== What needs to be done ==
Once the pictures are set aside, transcribe each line of the data exactly.

== Records provided ==
- - -

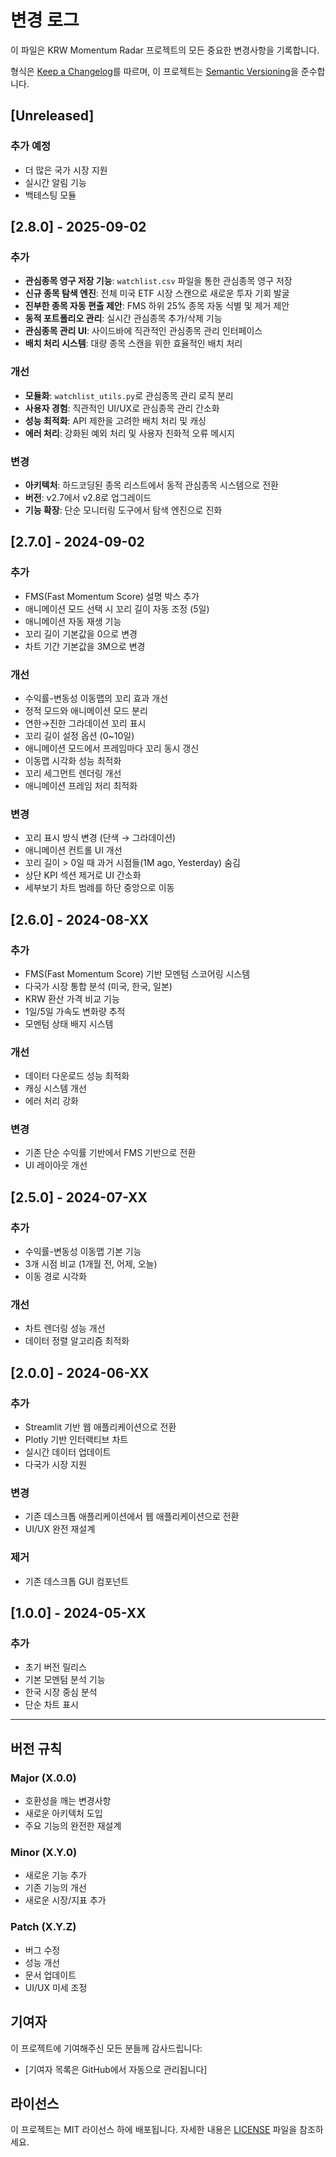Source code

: # 변경 로그

이 파일은 KRW Momentum Radar 프로젝트의 모든 중요한 변경사항을 기록합니다.

형식은 [Keep a Changelog](https://keepachangelog.com/ko/1.0.0/)를 따르며,
이 프로젝트는 [Semantic Versioning](https://semver.org/lang/ko/)을 준수합니다.

## [Unreleased]

### 추가 예정

- 더 많은 국가 시장 지원
- 실시간 알림 기능
- 백테스팅 모듈

## [2.8.0] - 2025-09-02

### 추가

- **관심종목 영구 저장 기능**: `watchlist.csv` 파일을 통한 관심종목 영구 저장
- **신규 종목 탐색 엔진**: 전체 미국 ETF 시장 스캔으로 새로운 투자 기회 발굴
- **진부한 종목 자동 편출 제안**: FMS 하위 25% 종목 자동 식별 및 제거 제안
- **동적 포트폴리오 관리**: 실시간 관심종목 추가/삭제 기능
- **관심종목 관리 UI**: 사이드바에 직관적인 관심종목 관리 인터페이스
- **배치 처리 시스템**: 대량 종목 스캔을 위한 효율적인 배치 처리

### 개선

- **모듈화**: `watchlist_utils.py`로 관심종목 관리 로직 분리
- **사용자 경험**: 직관적인 UI/UX로 관심종목 관리 간소화
- **성능 최적화**: API 제한을 고려한 배치 처리 및 캐싱
- **에러 처리**: 강화된 예외 처리 및 사용자 친화적 오류 메시지

### 변경

- **아키텍처**: 하드코딩된 종목 리스트에서 동적 관심종목 시스템으로 전환
- **버전**: v2.7에서 v2.8로 업그레이드
- **기능 확장**: 단순 모니터링 도구에서 탐색 엔진으로 진화

## [2.7.0] - 2024-09-02

### 추가

- FMS(Fast Momentum Score) 설명 박스 추가
- 애니메이션 모드 선택 시 꼬리 길이 자동 조정 (5일)
- 애니메이션 자동 재생 기능
- 꼬리 길이 기본값을 0으로 변경
- 차트 기간 기본값을 3M으로 변경

### 개선

- 수익률-변동성 이동맵의 꼬리 효과 개선
- 정적 모드와 애니메이션 모드 분리
- 연한→진한 그라데이션 꼬리 표시
- 꼬리 길이 설정 옵션 (0~10일)
- 애니메이션 모드에서 프레임마다 꼬리 동시 갱신
- 이동맵 시각화 성능 최적화
- 꼬리 세그먼트 렌더링 개선
- 애니메이션 프레임 처리 최적화

### 변경

- 꼬리 표시 방식 변경 (단색 → 그라데이션)
- 애니메이션 컨트롤 UI 개선
- 꼬리 길이 > 0일 때 과거 시점들(1M ago, Yesterday) 숨김
- 상단 KPI 섹션 제거로 UI 간소화
- 세부보기 차트 범례를 하단 중앙으로 이동

## [2.6.0] - 2024-08-XX

### 추가

- FMS(Fast Momentum Score) 기반 모멘텀 스코어링 시스템
- 다국가 시장 통합 분석 (미국, 한국, 일본)
- KRW 환산 가격 비교 기능
- 1일/5일 가속도 변화량 추적
- 모멘텀 상태 배지 시스템

### 개선

- 데이터 다운로드 성능 최적화
- 캐싱 시스템 개선
- 에러 처리 강화

### 변경

- 기존 단순 수익률 기반에서 FMS 기반으로 전환
- UI 레이아웃 개선

## [2.5.0] - 2024-07-XX

### 추가

- 수익률-변동성 이동맵 기본 기능
- 3개 시점 비교 (1개월 전, 어제, 오늘)
- 이동 경로 시각화

### 개선

- 차트 렌더링 성능 개선
- 데이터 정렬 알고리즘 최적화

## [2.0.0] - 2024-06-XX

### 추가

- Streamlit 기반 웹 애플리케이션으로 전환
- Plotly 기반 인터랙티브 차트
- 실시간 데이터 업데이트
- 다국가 시장 지원

### 변경

- 기존 데스크톱 애플리케이션에서 웹 애플리케이션으로 전환
- UI/UX 완전 재설계

### 제거

- 기존 데스크톱 GUI 컴포넌트

## [1.0.0] - 2024-05-XX

### 추가

- 초기 버전 릴리스
- 기본 모멘텀 분석 기능
- 한국 시장 중심 분석
- 단순 차트 표시

---

## 버전 규칙

### Major (X.0.0)

- 호환성을 깨는 변경사항
- 새로운 아키텍처 도입
- 주요 기능의 완전한 재설계

### Minor (X.Y.0)

- 새로운 기능 추가
- 기존 기능의 개선
- 새로운 시장/지표 추가

### Patch (X.Y.Z)

- 버그 수정
- 성능 개선
- 문서 업데이트
- UI/UX 미세 조정

## 기여자

이 프로젝트에 기여해주신 모든 분들께 감사드립니다:

- [기여자 목록은 GitHub에서 자동으로 관리됩니다]

## 라이선스

이 프로젝트는 MIT 라이선스 하에 배포됩니다. 자세한 내용은 [LICENSE](LICENSE) 파일을 참조하세요.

- - -

== The answer ==
Source code

: # 변경 로그

이 파일은 KRW Momentum Radar 프로젝트의 모든 중요한 변경사항을 기록합니다.

형식은 [Keep a Changelog](https://keepachangelog.com/ko/1.0.0/)를 따르며,
이 프로젝트는 [Semantic Versioning](https://semver.org/lang/ko/)을 준수합니다.

## [Unreleased]

### 추가 예정

- 더 많은 국가 시장 지원
- 실시간 알림 기능
- 백테스팅 모듈

## [2.8.0] - 2025-09-02

### 추가

- **관심종목 영구 저장 기능**: `watchlist.csv` 파일을 통한 관심종목 영구 저장
- **신규 종목 탐색 엔진**: 전체 미국 ETF 시장 스캔으로 새로운 투자 기회 발굴
- **진부한 종목 자동 편출 제안**: FMS 하위 25% 종목 자동 식별 및 제거 제안
- **동적 포트폴리오 관리**: 실시간 관심종목 추가/삭제 기능
- **관심종목 관리 UI**: 사이드바에 직관적인 관심종목 관리 인터페이스
- **배치 처리 시스템**: 대량 종목 스캔을 위한 효율적인 배치 처리

### 개선

- **모듈화**: `watchlist_utils.py`로 관심종목 관리 로직 분리
- **사용자 경험**: 직관적인 UI/UX로 관심종목 관리 간소화
- **성능 최적화**: API 제한을 고려한 배치 처리 및 캐싱
- **에러 처리**: 강화된 예외 처리 및 사용자 친화적 오류 메시지

### 변경

- **아키텍처**: 하드코딩된 종목 리스트에서 동적 관심종목 시스템으로 전환
- **버전**: v2.7에서 v2.8로 업그레이드
- **기능 확장**: 단순 모니터링 도구에서 탐색 엔진으로 진화

## [2.7.0] - 2024-09-02

### 추가

- FMS(Fast Momentum Score) 설명 박스 추가
- 애니메이션 모드 선택 시 꼬리 길이 자동 조정 (5일)
- 애니메이션 자동 재생 기능
- 꼬리 길이 기본값을 0으로 변경
- 차트 기간 기본값을 3M으로 변경

### 개선

- 수익률-변동성 이동맵의 꼬리 효과 개선
- 정적 모드와 애니메이션 모드 분리
- 연한→진한 그라데이션 꼬리 표시
- 꼬리 길이 설정 옵션 (0~10일)
- 애니메이션 모드에서 프레임마다 꼬리 동시 갱신
- 이동맵 시각화 성능 최적화
- 꼬리 세그먼트 렌더링 개선
- 애니메이션 프레임 처리 최적화

### 변경

- 꼬리 표시 방식 변경 (단색 → 그라데이션)
- 애니메이션 컨트롤 UI 개선
- 꼬리 길이 > 0일 때 과거 시점들(1M ago, Yesterday) 숨김
- 상단 KPI 섹션 제거로 UI 간소화
- 세부보기 차트 범례를 하단 중앙으로 이동

## [2.6.0] - 2024-08-XX

### 추가

- FMS(Fast Momentum Score) 기반 모멘텀 스코어링 시스템
- 다국가 시장 통합 분석 (미국, 한국, 일본)
- KRW 환산 가격 비교 기능
- 1일/5일 가속도 변화량 추적
- 모멘텀 상태 배지 시스템

### 개선

- 데이터 다운로드 성능 최적화
- 캐싱 시스템 개선
- 에러 처리 강화

### 변경

- 기존 단순 수익률 기반에서 FMS 기반으로 전환
- UI 레이아웃 개선

## [2.5.0] - 2024-07-XX

### 추가

- 수익률-변동성 이동맵 기본 기능
- 3개 시점 비교 (1개월 전, 어제, 오늘)
- 이동 경로 시각화

### 개선

- 차트 렌더링 성능 개선
- 데이터 정렬 알고리즘 최적화

## [2.0.0] - 2024-06-XX

### 추가

- Streamlit 기반 웹 애플리케이션으로 전환
- Plotly 기반 인터랙티브 차트
- 실시간 데이터 업데이트
- 다국가 시장 지원

### 변경

- 기존 데스크톱 애플리케이션에서 웹 애플리케이션으로 전환
- UI/UX 완전 재설계

### 제거

- 기존 데스크톱 GUI 컴포넌트

## [1.0.0] - 2024-05-XX

### 추가

- 초기 버전 릴리스
- 기본 모멘텀 분석 기능
- 한국 시장 중심 분석
- 단순 차트 표시

---

## 버전 규칙

### Major (X.0.0)

- 호환성을 깨는 변경사항
- 새로운 아키텍처 도입
- 주요 기능의 완전한 재설계

### Minor (X.Y.0)

- 새로운 기능 추가
- 기존 기능의 개선
- 새로운 시장/지표 추가

### Patch (X.Y.Z)

- 버그 수정
- 성능 개선
- 문서 업데이트
- UI/UX 미세 조정

## 기여자

이 프로젝트에 기여해주신 모든 분들께 감사드립니다:

- [기여자 목록은 GitHub에서 자동으로 관리됩니다]

## 라이선스

이 프로젝트는 MIT 라이선스 하에 배포됩니다. 자세한 내용은 [LICENSE](LICENSE) 파일을 참조하세요.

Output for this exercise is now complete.